Available records below:

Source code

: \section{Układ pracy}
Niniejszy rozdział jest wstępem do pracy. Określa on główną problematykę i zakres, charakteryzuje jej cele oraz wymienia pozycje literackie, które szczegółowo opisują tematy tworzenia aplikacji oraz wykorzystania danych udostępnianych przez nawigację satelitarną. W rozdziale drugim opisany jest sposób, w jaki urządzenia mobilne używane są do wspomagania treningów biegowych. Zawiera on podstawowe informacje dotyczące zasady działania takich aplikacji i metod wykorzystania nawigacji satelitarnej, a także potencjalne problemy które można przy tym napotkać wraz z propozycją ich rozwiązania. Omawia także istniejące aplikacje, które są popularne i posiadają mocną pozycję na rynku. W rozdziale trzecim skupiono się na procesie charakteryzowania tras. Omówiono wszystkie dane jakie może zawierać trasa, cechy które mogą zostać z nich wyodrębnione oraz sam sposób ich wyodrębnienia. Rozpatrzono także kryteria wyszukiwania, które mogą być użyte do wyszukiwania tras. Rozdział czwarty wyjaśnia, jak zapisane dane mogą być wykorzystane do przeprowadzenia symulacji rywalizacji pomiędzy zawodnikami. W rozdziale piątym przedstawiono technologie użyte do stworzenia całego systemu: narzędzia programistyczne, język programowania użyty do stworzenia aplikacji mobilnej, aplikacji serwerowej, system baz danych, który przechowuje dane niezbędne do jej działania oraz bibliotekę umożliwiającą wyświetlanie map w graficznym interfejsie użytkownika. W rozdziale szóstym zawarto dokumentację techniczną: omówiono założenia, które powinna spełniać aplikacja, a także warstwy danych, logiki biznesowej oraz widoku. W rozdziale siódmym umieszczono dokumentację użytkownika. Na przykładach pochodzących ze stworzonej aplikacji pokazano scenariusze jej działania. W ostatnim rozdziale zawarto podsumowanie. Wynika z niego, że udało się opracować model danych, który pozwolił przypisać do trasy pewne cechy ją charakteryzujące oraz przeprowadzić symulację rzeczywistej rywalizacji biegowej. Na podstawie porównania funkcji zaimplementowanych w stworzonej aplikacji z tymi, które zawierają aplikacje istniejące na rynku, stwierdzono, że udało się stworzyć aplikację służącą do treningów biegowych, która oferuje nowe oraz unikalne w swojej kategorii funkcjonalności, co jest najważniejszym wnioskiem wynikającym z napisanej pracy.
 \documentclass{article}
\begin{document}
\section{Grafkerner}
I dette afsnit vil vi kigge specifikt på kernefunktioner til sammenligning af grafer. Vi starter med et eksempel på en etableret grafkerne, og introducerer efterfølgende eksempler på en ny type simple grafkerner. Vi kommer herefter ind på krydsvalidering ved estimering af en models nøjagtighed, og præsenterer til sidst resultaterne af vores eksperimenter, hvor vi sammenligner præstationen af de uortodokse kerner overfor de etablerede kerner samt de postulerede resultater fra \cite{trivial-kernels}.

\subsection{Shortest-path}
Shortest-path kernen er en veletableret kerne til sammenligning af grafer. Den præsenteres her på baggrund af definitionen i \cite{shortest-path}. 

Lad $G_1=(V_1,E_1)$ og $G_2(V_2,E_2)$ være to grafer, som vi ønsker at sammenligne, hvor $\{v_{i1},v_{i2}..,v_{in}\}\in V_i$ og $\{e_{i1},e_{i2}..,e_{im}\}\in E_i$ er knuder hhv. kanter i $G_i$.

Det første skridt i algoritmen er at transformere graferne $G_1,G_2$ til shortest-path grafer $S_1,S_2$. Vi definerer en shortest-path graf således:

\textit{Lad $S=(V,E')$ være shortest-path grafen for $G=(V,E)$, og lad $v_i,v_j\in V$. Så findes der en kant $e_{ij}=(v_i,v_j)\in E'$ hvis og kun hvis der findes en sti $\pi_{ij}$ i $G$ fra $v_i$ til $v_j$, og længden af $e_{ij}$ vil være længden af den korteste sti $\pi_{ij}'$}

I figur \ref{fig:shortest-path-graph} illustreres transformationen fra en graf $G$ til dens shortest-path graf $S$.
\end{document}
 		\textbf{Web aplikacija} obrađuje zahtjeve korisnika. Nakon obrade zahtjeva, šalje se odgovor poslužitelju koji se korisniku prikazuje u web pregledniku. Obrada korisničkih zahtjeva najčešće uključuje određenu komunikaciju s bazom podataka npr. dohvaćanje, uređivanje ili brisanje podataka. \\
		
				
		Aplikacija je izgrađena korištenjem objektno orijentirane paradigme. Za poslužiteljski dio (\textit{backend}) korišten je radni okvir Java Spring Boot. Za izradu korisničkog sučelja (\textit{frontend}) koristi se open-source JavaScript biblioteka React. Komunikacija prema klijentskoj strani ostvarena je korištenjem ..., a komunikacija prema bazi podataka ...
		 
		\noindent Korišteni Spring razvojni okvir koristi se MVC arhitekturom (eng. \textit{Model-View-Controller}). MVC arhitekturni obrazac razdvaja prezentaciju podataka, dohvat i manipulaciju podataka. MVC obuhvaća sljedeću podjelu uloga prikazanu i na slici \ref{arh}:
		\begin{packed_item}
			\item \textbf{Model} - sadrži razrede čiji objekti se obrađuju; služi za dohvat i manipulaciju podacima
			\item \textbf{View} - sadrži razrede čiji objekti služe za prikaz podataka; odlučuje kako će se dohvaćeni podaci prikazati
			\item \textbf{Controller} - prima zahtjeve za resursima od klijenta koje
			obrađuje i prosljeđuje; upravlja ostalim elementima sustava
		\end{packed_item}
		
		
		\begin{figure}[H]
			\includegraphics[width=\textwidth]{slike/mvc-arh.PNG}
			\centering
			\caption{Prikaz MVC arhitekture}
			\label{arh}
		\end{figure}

End of Available records.

Print the entire set of records again, exactly.

### Completed exercise
Source code

: \section{Układ pracy}
Niniejszy rozdział jest wstępem do pracy. Określa on główną problematykę i zakres, charakteryzuje jej cele oraz wymienia pozycje literackie, które szczegółowo opisują tematy tworzenia aplikacji oraz wykorzystania danych udostępnianych przez nawigację satelitarną. W rozdziale drugim opisany jest sposób, w jaki urządzenia mobilne używane są do wspomagania treningów biegowych. Zawiera on podstawowe informacje dotyczące zasady działania takich aplikacji i metod wykorzystania nawigacji satelitarnej, a także potencjalne problemy które można przy tym napotkać wraz z propozycją ich rozwiązania. Omawia także istniejące aplikacje, które są popularne i posiadają mocną pozycję na rynku. W rozdziale trzecim skupiono się na procesie charakteryzowania tras. Omówiono wszystkie dane jakie może zawierać trasa, cechy które mogą zostać z nich wyodrębnione oraz sam sposób ich wyodrębnienia. Rozpatrzono także kryteria wyszukiwania, które mogą być użyte do wyszukiwania tras. Rozdział czwarty wyjaśnia, jak zapisane dane mogą być wykorzystane do przeprowadzenia symulacji rywalizacji pomiędzy zawodnikami. W rozdziale piątym przedstawiono technologie użyte do stworzenia całego systemu: narzędzia programistyczne, język programowania użyty do stworzenia aplikacji mobilnej, aplikacji serwerowej, system baz danych, który przechowuje dane niezbędne do jej działania oraz bibliotekę umożliwiającą wyświetlanie map w graficznym interfejsie użytkownika. W rozdziale szóstym zawarto dokumentację techniczną: omówiono założenia, które powinna spełniać aplikacja, a także warstwy danych, logiki biznesowej oraz widoku. W rozdziale siódmym umieszczono dokumentację użytkownika. Na przykładach pochodzących ze stworzonej aplikacji pokazano scenariusze jej działania. W ostatnim rozdziale zawarto podsumowanie. Wynika z niego, że udało się opracować model danych, który pozwolił przypisać do trasy pewne cechy ją charakteryzujące oraz przeprowadzić symulację rzeczywistej rywalizacji biegowej. Na podstawie porównania funkcji zaimplementowanych w stworzonej aplikacji z tymi, które zawierają aplikacje istniejące na rynku, stwierdzono, że udało się stworzyć aplikację służącą do treningów biegowych, która oferuje nowe oraz unikalne w swojej kategorii funkcjonalności, co jest najważniejszym wnioskiem wynikającym z napisanej pracy.
 \documentclass{article}
\begin{document}
\section{Grafkerner}
I dette afsnit vil vi kigge specifikt på kernefunktioner til sammenligning af grafer. Vi starter med et eksempel på en etableret grafkerne, og introducerer efterfølgende eksempler på en ny type simple grafkerner. Vi kommer herefter ind på krydsvalidering ved estimering af en models nøjagtighed, og præsenterer til sidst resultaterne af vores eksperimenter, hvor vi sammenligner præstationen af de uortodokse kerner overfor de etablerede kerner samt de postulerede resultater fra \cite{trivial-kernels}.

\subsection{Shortest-path}
Shortest-path kernen er en veletableret kerne til sammenligning af grafer. Den præsenteres her på baggrund af definitionen i \cite{shortest-path}. 

Lad $G_1=(V_1,E_1)$ og $G_2(V_2,E_2)$ være to grafer, som vi ønsker at sammenligne, hvor $\{v_{i1},v_{i2}..,v_{in}\}\in V_i$ og $\{e_{i1},e_{i2}..,e_{im}\}\in E_i$ er knuder hhv. kanter i $G_i$.

Det første skridt i algoritmen er at transformere graferne $G_1,G_2$ til shortest-path grafer $S_1,S_2$. Vi definerer en shortest-path graf således:

\textit{Lad $S=(V,E')$ være shortest-path grafen for $G=(V,E)$, og lad $v_i,v_j\in V$. Så findes der en kant $e_{ij}=(v_i,v_j)\in E'$ hvis og kun hvis der findes en sti $\pi_{ij}$ i $G$ fra $v_i$ til $v_j$, og længden af $e_{ij}$ vil være længden af den korteste sti $\pi_{ij}'$}

I figur \ref{fig:shortest-path-graph} illustreres transformationen fra en graf $G$ til dens shortest-path graf $S$.
\end{document}
 		\textbf{Web aplikacija} obrađuje zahtjeve korisnika. Nakon obrade zahtjeva, šalje se odgovor poslužitelju koji se korisniku prikazuje u web pregledniku. Obrada korisničkih zahtjeva najčešće uključuje određenu komunikaciju s bazom podataka npr. dohvaćanje, uređivanje ili brisanje podataka. \\
		
				
		Aplikacija je izgrađena korištenjem objektno orijentirane paradigme. Za poslužiteljski dio (\textit{backend}) korišten je radni okvir Java Spring Boot. Za izradu korisničkog sučelja (\textit{frontend}) koristi se open-source JavaScript biblioteka React. Komunikacija prema klijentskoj strani ostvarena je korištenjem ..., a komunikacija prema bazi podataka ...
		 
		\noindent Korišteni Spring razvojni okvir koristi se MVC arhitekturom (eng. \textit{Model-View-Controller}). MVC arhitekturni obrazac razdvaja prezentaciju podataka, dohvat i manipulaciju podataka. MVC obuhvaća sljedeću podjelu uloga prikazanu i na slici \ref{arh}:
		\begin{packed_item}
			\item \textbf{Model} - sadrži razrede čiji objekti se obrađuju; služi za dohvat i manipulaciju podacima
			\item \textbf{View} - sadrži razrede čiji objekti služe za prikaz podataka; odlučuje kako će se dohvaćeni podaci prikazati
			\item \textbf{Controller} - prima zahtjeve za resursima od klijenta koje
			obrađuje i prosljeđuje; upravlja ostalim elementima sustava
		\end{packed_item}
		
		
		\begin{figure}[H]
			\includegraphics[width=\textwidth]{slike/mvc-arh.PNG}
			\centering
			\caption{Prikaz MVC arhitekture}
			\label{arh}
		\end{figure}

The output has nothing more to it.